L'adoption du texte devient urgente
L'examen du projet de loi par l'Assemblée n'aura cependant rien d'une formalité. Deux aspects du projet de loi pourraient en effet se voir rattrapés par la crise. Le premier concerne les mesures visant à "fluidifier" le logement social. Destinées à pousser les ménages dont les revenus sont, durant deux ans, supérieurs au double du plafond de ressources du logement social à rejoindre le parc privé, elles peuvent aller jusqu'à la résiliation du bail. Relèvent également de cette orientation l'abaissement du plafond de ressources ouvrant droit au logement social et la hausse consécutive du supplément de loyer de solidarité pour les ménages dont les revenus dépassent ce plafond de 20%. Ces mesures, qui peuvent être absorbées sans difficultés macroéconomiques en période de croissance, n'avaient pas donné lieu à une mobilisation particulière au Sénat. Mais elles prennent un tout autre relief alors que l'économie entre en récession et que le marché de l'emploi se détériore rapidement, fragilisant ainsi la situation des ménages.

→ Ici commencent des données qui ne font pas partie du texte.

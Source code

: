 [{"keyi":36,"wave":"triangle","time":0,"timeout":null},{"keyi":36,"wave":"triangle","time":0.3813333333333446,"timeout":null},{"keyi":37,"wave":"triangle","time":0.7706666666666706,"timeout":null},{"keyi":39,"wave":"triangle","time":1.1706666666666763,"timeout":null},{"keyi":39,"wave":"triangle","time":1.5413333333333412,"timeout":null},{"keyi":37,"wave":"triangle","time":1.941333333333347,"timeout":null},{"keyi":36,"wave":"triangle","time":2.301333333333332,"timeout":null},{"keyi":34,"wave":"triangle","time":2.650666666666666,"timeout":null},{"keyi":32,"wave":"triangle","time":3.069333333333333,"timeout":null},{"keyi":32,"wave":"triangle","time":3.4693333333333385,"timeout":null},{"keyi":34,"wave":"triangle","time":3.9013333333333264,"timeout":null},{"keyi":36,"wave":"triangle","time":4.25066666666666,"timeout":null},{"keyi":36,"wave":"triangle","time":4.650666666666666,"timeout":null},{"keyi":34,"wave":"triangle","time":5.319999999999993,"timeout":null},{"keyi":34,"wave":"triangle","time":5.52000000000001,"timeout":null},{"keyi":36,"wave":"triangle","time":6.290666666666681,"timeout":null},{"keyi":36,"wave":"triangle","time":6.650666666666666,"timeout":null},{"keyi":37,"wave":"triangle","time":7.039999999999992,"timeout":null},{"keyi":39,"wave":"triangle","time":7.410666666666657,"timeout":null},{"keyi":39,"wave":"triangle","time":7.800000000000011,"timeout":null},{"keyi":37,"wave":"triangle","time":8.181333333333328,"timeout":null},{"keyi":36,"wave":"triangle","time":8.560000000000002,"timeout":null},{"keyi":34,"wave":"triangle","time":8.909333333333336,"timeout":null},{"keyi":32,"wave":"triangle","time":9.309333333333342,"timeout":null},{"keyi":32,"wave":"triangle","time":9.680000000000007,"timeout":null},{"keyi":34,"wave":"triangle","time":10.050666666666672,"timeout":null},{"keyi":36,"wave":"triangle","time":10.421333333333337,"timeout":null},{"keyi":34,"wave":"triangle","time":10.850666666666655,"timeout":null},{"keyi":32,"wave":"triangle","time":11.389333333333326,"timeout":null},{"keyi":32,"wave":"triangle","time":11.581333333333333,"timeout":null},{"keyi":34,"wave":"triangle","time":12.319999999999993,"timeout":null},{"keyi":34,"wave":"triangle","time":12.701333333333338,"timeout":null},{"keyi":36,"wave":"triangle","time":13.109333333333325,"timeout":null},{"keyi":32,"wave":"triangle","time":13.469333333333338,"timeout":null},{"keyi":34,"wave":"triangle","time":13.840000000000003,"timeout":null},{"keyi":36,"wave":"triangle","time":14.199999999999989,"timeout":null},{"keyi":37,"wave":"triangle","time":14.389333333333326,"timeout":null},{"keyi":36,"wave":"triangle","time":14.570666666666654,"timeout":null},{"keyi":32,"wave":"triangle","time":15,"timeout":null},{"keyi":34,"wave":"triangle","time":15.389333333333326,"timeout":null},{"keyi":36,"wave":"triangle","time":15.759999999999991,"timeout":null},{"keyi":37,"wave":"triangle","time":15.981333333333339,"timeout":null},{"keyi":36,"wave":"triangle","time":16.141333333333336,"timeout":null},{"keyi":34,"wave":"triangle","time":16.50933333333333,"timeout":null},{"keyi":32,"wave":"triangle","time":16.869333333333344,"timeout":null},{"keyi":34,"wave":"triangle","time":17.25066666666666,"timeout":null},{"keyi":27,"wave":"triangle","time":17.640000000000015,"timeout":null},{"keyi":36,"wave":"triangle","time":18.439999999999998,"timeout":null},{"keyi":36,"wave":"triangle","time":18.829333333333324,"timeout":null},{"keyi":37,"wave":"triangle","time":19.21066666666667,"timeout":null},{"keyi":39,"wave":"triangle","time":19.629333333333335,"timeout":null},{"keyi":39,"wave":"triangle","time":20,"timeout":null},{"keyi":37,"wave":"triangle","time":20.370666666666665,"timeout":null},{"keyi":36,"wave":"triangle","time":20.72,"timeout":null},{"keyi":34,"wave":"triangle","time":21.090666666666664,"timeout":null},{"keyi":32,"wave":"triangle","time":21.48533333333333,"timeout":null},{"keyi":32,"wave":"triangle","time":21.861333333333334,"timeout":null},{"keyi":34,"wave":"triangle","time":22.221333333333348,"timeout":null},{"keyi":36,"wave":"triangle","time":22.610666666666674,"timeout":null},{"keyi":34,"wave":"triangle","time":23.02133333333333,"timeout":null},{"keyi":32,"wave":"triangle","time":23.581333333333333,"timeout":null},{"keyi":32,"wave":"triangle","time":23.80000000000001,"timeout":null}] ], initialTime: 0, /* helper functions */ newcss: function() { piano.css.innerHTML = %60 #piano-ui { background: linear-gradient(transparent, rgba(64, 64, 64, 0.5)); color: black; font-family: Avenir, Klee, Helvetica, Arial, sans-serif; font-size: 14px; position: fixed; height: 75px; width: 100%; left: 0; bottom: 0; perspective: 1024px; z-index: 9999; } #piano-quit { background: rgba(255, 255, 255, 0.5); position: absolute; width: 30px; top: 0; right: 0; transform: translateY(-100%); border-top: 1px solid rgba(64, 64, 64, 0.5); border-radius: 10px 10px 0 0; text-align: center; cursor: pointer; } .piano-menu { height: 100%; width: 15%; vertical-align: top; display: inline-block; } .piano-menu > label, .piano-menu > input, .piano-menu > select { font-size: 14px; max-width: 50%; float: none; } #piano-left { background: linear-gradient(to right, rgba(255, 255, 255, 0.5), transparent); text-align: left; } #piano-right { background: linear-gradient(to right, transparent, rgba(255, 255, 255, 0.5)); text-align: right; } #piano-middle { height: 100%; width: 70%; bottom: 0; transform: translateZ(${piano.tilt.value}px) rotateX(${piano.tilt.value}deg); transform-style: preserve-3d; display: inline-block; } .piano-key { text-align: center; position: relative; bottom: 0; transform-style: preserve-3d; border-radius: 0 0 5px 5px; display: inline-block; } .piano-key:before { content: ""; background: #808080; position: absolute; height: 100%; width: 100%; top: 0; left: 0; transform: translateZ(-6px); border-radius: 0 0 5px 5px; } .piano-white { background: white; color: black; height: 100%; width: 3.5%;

Le second aspect du projet de loi qui pourrait donner lieu à des débats serrés à l'Assemblée concerne la dernière partie du texte, consacrée aux "dispositions relatives à la lutte contre l'exclusion, à l'hébergement et à l'accès au logement". Adoptées sans grande difficulté ni débat au Sénat, celles-ci pourraient connaître un sort différent à l'Assemblée. La polémique sur les sans-abri est en effet passée par là et la Fondation Abbé-Pierre a d'ores et déjà prévu de présenter son rapport annuel sur l'état du logement à l'occasion des débats. Et les déclarations de Christine Boutin jugeant - non sans quelques raisons - "inatteignable" l'objectif de zéro SDF sont plutôt mal passées. Seule certitude, l'adoption du projet de loi de mobilisation sur le logement, décalée à plusieurs reprises, devient urgente. En attendant de pouvoir bénéficier des ressources du 1% logement réformé par le projet de loi - au lieu des habituels crédits budgétaires -, l'Agence nationale de l'habitat (Anah) a ainsi dû emprunter auprès de l'Agence France Trésor (AFT) pour financer ses programmes. Prudent, le gouvernement lui avait ouvert, à l'occasion de la loi de finances rectificative, une ligne de crédit de 240 millions d'euros, à un taux inférieur à 2%.
Jean-Noël Escudié / PCA
Référence : projet de loi de mobilisation pour le logement et la lutte contre l'exclusion, adopté en première lecture par le Sénat le 21 octobre 2008 et examiné par l'Assemblée nationale à partir du 27 janvier 2009.